Conference “Science for Peace”- Milan 20-21 November 2009
Veronesi Foundation

Born in 1942.He holds a Business Admin Diploma, an MA and a PhD in Strategic Sciences, two
Masters in Humanistic Sciences and one in International Negotiation. He is a 1965 graduate of
the Italian Military Academy and in 1978 graduated first in his class at the Army War College. He
commanded all levels of “bersaglieri” mechanised units and served as Defense Attaché in Beijing.
In 2000 he was Chief of Staff at Nato Southern Europe HQ and in 2002 was Commander of the
International Peacekeeping Force in Kosovo (KFOR). His decorations include the Order of Merit
of the Republic of Italy (OMRI), Six Nato medals for Balkans operations and five international
awards. For his performance of duty as Commander of KFOR was awarded the US Legion of
Merit and the Military Order of Italy (OMI), the highest military award.
He has written and edited ten books and authored more than forty long essays on military and
geopolitical issues.
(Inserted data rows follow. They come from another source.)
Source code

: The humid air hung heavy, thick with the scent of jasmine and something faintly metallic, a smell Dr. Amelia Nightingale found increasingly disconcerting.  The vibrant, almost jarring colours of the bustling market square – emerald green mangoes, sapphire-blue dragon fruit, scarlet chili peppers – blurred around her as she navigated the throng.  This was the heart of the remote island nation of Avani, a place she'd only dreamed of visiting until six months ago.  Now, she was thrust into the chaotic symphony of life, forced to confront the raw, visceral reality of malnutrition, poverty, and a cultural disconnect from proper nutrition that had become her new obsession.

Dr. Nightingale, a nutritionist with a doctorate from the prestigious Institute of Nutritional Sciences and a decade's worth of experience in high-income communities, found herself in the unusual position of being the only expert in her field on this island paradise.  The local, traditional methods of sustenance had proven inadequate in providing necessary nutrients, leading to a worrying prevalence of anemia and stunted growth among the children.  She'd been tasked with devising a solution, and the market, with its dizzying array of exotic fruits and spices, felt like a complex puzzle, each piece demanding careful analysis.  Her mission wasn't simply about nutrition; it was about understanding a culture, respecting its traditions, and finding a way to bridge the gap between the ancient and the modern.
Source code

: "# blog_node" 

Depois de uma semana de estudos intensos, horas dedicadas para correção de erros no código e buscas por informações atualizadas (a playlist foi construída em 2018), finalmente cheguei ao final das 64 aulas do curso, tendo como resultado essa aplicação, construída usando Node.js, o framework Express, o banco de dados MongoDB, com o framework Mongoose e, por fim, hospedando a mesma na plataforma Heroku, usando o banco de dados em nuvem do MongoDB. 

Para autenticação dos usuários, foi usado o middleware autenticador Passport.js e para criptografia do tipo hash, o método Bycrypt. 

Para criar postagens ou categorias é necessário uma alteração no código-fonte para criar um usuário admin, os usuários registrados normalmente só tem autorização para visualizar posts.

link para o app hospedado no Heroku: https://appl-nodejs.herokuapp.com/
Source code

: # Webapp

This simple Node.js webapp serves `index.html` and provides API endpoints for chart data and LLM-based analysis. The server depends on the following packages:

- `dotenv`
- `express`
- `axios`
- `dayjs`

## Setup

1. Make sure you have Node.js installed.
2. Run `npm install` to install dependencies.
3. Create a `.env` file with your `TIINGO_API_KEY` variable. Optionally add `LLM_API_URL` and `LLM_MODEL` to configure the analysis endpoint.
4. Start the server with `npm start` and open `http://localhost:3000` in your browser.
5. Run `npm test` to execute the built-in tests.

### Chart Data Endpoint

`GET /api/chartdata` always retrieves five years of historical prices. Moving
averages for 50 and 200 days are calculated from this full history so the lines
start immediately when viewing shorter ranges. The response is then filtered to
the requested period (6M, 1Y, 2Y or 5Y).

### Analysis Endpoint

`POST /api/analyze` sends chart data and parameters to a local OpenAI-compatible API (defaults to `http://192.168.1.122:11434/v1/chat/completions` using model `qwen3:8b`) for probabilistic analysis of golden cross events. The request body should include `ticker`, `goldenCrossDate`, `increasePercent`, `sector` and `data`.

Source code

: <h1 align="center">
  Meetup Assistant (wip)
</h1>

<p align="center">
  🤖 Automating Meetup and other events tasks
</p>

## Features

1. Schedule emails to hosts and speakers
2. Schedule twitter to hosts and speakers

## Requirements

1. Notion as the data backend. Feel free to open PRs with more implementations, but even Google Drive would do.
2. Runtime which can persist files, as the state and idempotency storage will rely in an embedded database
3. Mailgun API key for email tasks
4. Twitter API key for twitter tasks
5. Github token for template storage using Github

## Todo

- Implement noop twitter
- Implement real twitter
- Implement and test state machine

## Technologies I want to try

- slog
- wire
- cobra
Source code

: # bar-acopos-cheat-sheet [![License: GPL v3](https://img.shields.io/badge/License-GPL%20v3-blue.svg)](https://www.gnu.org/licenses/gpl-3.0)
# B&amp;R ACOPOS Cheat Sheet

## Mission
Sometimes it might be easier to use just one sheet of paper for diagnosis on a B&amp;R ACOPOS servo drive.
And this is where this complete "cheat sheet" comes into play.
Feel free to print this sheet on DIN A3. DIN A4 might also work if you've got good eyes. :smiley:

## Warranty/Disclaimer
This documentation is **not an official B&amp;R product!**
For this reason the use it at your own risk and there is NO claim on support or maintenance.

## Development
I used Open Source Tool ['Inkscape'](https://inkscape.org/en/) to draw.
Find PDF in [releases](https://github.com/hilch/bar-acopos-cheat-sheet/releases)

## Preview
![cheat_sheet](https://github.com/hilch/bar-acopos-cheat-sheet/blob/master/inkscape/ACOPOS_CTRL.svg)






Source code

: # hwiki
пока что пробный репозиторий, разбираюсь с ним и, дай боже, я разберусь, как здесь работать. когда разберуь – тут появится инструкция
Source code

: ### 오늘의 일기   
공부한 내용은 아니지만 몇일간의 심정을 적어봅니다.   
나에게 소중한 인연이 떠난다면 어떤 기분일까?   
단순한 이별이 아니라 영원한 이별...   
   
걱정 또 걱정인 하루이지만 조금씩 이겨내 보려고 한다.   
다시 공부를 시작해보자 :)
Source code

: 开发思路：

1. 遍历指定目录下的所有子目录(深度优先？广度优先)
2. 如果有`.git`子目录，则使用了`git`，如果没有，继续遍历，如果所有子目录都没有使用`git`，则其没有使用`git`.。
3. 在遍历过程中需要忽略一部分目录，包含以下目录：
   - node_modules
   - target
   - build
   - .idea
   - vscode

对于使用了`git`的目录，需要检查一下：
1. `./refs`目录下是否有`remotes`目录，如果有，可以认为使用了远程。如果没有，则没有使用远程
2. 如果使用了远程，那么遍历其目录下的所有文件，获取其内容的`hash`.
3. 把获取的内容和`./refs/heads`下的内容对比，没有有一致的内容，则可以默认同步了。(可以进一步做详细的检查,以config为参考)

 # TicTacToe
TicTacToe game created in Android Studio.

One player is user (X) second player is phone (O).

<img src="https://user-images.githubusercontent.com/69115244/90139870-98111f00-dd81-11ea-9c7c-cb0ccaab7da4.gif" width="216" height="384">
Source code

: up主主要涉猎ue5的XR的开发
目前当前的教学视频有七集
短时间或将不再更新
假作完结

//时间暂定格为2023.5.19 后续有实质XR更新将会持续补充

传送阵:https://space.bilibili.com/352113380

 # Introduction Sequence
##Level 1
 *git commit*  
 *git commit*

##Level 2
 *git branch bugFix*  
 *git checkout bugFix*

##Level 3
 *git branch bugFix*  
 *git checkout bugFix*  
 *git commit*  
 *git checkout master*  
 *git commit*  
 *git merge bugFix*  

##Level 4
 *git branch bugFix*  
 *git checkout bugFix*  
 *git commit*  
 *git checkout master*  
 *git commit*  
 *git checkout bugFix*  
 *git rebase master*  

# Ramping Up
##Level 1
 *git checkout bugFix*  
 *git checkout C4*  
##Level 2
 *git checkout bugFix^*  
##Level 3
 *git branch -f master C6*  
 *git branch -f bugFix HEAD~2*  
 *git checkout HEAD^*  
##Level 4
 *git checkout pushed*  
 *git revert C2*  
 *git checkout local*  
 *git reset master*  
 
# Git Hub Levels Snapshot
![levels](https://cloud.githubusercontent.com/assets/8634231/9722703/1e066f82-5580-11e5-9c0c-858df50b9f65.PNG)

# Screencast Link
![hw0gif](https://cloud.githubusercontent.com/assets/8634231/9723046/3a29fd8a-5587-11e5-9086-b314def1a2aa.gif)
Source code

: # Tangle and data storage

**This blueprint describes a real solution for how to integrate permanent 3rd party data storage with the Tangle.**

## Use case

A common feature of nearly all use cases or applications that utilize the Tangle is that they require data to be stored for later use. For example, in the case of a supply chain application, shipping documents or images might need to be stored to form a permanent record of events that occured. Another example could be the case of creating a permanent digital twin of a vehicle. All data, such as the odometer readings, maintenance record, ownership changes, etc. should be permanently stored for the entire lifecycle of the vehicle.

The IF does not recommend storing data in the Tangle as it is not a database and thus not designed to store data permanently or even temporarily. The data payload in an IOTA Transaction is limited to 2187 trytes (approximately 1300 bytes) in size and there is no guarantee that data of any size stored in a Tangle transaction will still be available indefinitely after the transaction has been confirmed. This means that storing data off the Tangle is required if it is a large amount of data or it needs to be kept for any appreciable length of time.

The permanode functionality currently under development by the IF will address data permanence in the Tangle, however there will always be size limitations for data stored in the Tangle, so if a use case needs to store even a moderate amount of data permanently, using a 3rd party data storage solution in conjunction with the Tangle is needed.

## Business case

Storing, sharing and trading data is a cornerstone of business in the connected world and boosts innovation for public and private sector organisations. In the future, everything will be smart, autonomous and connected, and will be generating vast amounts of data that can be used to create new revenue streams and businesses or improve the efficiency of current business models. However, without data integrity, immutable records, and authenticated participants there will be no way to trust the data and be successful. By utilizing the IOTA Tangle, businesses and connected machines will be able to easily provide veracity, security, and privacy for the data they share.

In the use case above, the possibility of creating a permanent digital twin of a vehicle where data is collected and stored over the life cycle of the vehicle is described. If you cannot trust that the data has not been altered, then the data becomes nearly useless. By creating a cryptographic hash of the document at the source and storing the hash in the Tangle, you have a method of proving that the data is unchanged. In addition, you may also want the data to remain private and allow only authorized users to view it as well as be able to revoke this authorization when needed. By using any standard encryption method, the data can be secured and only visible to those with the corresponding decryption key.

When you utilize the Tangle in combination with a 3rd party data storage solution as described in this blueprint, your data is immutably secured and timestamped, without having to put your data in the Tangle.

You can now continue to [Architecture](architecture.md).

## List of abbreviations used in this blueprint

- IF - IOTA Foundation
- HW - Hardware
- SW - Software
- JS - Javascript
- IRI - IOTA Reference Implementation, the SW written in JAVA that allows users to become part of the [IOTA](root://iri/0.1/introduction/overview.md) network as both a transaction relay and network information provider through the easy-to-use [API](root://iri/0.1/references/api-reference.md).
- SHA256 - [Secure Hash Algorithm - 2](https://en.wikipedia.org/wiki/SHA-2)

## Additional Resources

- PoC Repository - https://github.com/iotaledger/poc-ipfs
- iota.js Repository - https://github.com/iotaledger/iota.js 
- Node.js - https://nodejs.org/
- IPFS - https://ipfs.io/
His more recent book “Soldati” (Soldiers) was published in 2008 by Einaudi.
In 2009 he edited the first Italian translation of Hitler’s military conferences 1942-1945. He
contributes to many dailies and magazines like La Repubblica, L’Espresso, Aspenia, Eurasia,
Limes. He founded and chairs “Peace Generation” an ONG supporting humanitarian demining
and clearance of unexploded ordnance. He has been Professor at the University of Pisa’s “Peace
Science” course and has lectured in many universities and military schools like the US Naval War
College. In 2009 he joined the Faculty of the US Defense Institute of International Legal Studies
teaching at their courses in Latin America. He`s married to Gloria and they have a daughter and a
son and two grandchildren.

Panel : Gen. Mini (Chair) , Awich Pollar, Jens Bartelson, Giovanni Puglisi
(Mini’s Introductory remarks- Abstract) Ingredients and wrong recipes for Peace and
Security

International Organizations, non violent peace Forces and military peacekeeping forces seem to
be the right ingredients for reestablishing peace through security in most of the troubled crisis
areas of the world. Unfortunately in the last half of century they have not succeeded and peace is
still something many countries long for. An obvious reason for the conceptual failure is that they
do not work together. Indeed in many instances they fight each other or compete for the same
resources. The demand for integration or at least cooperation has always been ignored.
Notwithstanding the recurrent demonstration that all crises, humanitarian disasters and wars
cannot be solved using only a single tool, cooperation is still an empty word. We can discuss for
years and push the pacifists, the military and the international governmental or non-
governmental organizations towards a common effort trying different blending recipes and still
we’ll see failures and frustration. We need to recognize that the basic ingredients might be right
but every blending recipe will not work because each institution is not tailored to cooperate or
even share with others their know-how, resources and responsibility. International Organizations
are restrained by bureaucracy, non violent peace forces by ideology and military forces by
technicality. Those constraints do not allow the flexibility, the humbleness and the sense of
solidarity needed to work together in the prevention, management and follow-up of the crises. All
institutions must rethink their philosophy, role and structure in order to ensure a successful
blending.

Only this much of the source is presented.